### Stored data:

[Start of section]

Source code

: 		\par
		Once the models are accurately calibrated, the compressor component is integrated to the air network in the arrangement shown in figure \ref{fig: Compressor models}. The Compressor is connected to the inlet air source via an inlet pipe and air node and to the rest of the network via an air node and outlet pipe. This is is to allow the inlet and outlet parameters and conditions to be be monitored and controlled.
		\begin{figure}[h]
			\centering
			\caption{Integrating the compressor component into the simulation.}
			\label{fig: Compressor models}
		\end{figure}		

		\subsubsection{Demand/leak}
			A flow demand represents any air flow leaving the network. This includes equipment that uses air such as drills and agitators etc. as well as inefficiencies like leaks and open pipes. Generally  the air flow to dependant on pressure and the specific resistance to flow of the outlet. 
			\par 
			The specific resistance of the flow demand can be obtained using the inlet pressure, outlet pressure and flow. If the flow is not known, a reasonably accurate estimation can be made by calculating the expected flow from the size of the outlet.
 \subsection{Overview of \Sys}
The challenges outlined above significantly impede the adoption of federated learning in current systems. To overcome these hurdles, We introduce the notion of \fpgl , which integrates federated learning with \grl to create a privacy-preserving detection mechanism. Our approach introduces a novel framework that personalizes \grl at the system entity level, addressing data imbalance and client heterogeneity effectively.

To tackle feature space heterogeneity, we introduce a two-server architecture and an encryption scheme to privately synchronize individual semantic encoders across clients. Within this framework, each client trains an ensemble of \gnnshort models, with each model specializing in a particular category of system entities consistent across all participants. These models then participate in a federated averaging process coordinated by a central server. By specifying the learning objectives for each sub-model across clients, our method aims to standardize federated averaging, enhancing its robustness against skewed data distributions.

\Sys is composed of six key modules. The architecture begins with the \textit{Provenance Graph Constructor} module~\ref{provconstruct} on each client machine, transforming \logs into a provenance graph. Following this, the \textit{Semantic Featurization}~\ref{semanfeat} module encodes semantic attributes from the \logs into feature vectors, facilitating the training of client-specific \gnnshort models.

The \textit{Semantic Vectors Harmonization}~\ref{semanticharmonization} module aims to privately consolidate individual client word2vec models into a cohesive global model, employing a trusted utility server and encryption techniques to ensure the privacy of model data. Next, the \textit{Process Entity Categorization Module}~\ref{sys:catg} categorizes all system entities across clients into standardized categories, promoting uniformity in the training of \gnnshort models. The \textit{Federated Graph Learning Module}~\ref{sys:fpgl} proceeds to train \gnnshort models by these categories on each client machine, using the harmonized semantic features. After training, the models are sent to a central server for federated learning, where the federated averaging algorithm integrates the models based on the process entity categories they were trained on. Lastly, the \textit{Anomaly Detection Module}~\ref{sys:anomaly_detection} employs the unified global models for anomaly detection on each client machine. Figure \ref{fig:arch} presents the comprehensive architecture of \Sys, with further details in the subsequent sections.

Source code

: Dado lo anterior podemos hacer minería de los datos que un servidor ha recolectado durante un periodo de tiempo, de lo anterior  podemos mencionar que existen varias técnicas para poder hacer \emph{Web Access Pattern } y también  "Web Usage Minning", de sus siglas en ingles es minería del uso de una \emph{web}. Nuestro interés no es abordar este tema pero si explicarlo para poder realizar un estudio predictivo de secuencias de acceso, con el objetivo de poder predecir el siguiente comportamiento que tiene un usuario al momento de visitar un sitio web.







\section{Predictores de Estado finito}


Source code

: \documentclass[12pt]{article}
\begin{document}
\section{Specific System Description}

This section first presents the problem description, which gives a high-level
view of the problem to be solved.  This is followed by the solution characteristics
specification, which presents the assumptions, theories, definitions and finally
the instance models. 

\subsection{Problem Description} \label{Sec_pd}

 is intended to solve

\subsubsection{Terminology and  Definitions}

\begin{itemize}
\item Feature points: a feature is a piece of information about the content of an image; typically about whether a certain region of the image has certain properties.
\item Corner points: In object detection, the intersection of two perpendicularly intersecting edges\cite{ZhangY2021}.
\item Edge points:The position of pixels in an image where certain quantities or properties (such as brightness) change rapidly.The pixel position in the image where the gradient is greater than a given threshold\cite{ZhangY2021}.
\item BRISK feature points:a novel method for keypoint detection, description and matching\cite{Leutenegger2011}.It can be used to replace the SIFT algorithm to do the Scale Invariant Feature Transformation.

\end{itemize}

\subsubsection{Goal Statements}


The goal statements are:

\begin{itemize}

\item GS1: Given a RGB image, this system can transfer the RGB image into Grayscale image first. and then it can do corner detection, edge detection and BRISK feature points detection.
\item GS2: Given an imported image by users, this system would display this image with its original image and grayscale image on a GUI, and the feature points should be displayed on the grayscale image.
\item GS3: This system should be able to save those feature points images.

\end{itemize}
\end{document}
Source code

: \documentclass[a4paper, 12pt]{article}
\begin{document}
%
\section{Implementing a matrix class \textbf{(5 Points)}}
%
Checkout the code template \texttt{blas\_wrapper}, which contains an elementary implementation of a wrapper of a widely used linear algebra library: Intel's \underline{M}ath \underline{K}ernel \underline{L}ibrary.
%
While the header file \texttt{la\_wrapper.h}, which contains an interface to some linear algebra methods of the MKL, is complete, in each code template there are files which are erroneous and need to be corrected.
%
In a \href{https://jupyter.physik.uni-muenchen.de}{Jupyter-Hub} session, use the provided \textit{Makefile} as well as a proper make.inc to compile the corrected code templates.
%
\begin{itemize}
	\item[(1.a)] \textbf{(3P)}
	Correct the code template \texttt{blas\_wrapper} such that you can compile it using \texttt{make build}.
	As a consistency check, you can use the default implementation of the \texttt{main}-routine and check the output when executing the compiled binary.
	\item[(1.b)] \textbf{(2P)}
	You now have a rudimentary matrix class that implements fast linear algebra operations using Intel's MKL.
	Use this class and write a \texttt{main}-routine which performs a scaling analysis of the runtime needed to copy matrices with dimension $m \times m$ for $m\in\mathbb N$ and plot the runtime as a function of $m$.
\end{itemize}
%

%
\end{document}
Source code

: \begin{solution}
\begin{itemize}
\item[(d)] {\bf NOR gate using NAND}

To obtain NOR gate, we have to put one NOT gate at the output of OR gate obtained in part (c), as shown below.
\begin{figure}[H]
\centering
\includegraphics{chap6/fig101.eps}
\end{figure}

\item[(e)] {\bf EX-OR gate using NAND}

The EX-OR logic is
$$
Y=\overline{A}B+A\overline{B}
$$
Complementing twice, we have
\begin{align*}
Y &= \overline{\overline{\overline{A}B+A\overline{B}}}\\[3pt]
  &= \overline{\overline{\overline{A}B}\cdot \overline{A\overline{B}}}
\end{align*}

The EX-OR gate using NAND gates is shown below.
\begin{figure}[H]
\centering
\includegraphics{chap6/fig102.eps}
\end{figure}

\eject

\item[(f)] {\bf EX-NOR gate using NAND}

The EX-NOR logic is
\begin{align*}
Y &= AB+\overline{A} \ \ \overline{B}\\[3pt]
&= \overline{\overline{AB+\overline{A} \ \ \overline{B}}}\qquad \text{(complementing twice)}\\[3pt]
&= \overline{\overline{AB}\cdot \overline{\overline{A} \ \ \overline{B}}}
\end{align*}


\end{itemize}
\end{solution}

[End of section]

### What you have to do:
Reproduce exactly what appears from the line containing "The EX-OR logic is" down to the final line of the data.

### Answer box:
The EX-OR logic is
$$
Y=\overline{A}B+A\overline{B}
$$
Complementing twice, we have
\begin{align*}
Y &= \overline{\overline{\overline{A}B+A\overline{B}}}\\[3pt]
  &= \overline{\overline{\overline{A}B}\cdot \overline{A\overline{B}}}
\end{align*}

The EX-OR gate using NAND gates is shown below.
\begin{figure}[H]
\centering
\includegraphics{chap6/fig102.eps}
\end{figure}

\eject

\item[(f)] {\bf EX-NOR gate using NAND}

The EX-NOR logic is
\begin{align*}
Y &= AB+\overline{A} \ \ \overline{B}\\[3pt]
&= \overline{\overline{AB+\overline{A} \ \ \overline{B}}}\qquad \text{(complementing twice)}\\[3pt]
&= \overline{\overline{AB}\cdot \overline{\overline{A} \ \ \overline{B}}}
\end{align*}


\end{itemize}
\end{solution}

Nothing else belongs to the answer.